# Clustering

## How does SingleStore shard tables?

Every distributed table (except reference tables, which are replicated in whole on each “leaf” node) has a `SHARD KEY` that specifies which columns of a row to hash to determine what *partition* a row should reside in. When rows are inserted into a sharded table, they are hashed by the table’s shard key and sent to the leaf carrying the corresponding partition. This technique is commonly referred to as hash-based partitioning. You can choose how to shard each table by specifying its `SHARD KEY` as part of the `CREATE TABLE` statement. See [Sharding](https://docs.singlestore.com/db/v9.1/introduction/distributed-architecture/sharding.md) for more details.

## What are aggregator and leaf nodes?

SingleStore stores and computes data on *leaf (A node that stores a subset of a cluster’s data. A leaf node functions as a storage and compute node. To optimize performance, SingleStore automatically distributes data across leaf nodes into partitions. Each leaf node contains several partitions.)* nodes. You can linearly scale both storage and computational power by adding more leaf nodes. Clients query an *aggregator (A node that routes queries to the leaf nodes, aggregates intermediate results, and sends the results back to a client. There are two types of aggregators: master and child.)* node, which in turn queries one or more leaf nodes to collect the rows required to execute the query. Multiple aggregators nodes perform the same functions with respect to executing Data Manipulation Language (DML) queries and allow clients to load-balance queries across the aggregators. Leaf nodes should not be queried directly except for maintenance purposes in exceptional situations.
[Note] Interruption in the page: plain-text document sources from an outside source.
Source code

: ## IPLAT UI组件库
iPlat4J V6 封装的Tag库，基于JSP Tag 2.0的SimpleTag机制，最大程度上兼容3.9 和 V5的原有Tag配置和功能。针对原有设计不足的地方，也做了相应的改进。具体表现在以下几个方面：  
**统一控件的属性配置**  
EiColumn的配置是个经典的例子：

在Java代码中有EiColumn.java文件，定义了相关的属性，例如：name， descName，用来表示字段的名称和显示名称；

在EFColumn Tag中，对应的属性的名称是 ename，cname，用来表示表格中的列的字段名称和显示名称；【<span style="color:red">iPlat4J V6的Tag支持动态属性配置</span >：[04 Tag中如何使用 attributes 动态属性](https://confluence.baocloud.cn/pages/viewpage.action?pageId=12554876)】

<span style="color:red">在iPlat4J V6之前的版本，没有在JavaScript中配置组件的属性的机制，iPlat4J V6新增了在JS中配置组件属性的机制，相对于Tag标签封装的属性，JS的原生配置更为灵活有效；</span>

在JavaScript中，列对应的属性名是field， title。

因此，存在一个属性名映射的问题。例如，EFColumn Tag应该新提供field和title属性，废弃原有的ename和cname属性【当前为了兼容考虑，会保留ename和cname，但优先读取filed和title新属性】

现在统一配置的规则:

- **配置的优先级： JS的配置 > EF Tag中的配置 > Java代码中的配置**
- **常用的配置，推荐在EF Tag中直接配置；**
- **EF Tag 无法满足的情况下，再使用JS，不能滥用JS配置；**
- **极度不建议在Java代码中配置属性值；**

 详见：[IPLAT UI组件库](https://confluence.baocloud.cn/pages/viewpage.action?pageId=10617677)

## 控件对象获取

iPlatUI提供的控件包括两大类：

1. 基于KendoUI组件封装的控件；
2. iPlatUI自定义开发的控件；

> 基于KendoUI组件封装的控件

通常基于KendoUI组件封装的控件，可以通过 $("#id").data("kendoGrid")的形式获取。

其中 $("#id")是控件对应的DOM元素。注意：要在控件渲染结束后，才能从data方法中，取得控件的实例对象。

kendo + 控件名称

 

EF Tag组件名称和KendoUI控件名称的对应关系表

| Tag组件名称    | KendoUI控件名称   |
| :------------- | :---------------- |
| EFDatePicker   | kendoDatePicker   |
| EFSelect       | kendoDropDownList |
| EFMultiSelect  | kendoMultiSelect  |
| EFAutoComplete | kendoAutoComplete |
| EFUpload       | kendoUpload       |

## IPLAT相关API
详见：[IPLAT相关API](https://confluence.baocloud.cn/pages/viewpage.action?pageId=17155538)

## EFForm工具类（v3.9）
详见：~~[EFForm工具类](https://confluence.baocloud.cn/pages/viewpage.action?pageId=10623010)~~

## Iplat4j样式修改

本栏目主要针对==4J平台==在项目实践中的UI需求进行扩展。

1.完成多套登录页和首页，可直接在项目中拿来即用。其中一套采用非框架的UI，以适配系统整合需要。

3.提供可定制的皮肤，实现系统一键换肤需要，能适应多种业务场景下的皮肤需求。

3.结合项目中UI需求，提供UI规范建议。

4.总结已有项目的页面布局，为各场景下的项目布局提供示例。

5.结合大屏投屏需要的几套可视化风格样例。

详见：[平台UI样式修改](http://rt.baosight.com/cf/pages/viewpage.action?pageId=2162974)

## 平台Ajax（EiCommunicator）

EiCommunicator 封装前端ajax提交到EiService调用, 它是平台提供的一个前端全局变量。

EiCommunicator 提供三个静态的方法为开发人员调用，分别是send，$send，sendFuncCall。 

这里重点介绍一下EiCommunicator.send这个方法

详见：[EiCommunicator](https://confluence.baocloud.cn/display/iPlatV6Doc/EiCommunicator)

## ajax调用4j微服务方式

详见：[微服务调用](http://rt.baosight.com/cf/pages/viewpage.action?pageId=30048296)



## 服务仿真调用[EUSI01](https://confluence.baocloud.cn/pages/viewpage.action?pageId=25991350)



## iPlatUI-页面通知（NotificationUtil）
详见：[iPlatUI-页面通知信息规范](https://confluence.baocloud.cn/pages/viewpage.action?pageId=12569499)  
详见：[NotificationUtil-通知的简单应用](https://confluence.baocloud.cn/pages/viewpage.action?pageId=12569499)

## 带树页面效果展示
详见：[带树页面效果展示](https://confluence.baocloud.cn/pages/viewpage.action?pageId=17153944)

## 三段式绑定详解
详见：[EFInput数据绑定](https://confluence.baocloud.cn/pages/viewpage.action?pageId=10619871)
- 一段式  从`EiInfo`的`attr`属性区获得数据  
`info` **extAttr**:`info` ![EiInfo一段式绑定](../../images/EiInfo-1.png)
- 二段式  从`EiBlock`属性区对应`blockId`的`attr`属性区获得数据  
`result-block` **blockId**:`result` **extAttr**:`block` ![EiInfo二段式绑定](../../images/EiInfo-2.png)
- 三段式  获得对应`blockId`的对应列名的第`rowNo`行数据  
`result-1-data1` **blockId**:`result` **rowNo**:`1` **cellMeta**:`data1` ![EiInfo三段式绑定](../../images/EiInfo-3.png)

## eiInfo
## What is a “Master Aggregator”?

The Master Aggregator is a specialized aggregator responsible for cluster monitoring and failover.

## What happens if the Master Aggregator crashes?

If the [Master Aggregator](https://docs.singlestore.com/db/v9.1/introduction/distributed-architecture/cluster-components.md) becomes unresponsive, clients can continue to execute DML queries (e.g. `INSERT` and `SELECT`) against the other aggregators, but DDL and clustering operations can not be performed until the master aggregator is revived or another aggregator is “promoted” to be the Master Aggregator.

## How do I add nodes to SingleStore?

Using the new SingleStore management tools, you can add new nodes and assign them roles in your cluster. To see how to do that in a deployment, visit our [SingleStore Tools reference](https://docs.singlestore.com/db/v9.1/reference/singlestore-tools-reference.md).

## How many aggregator and leaf nodes do I need?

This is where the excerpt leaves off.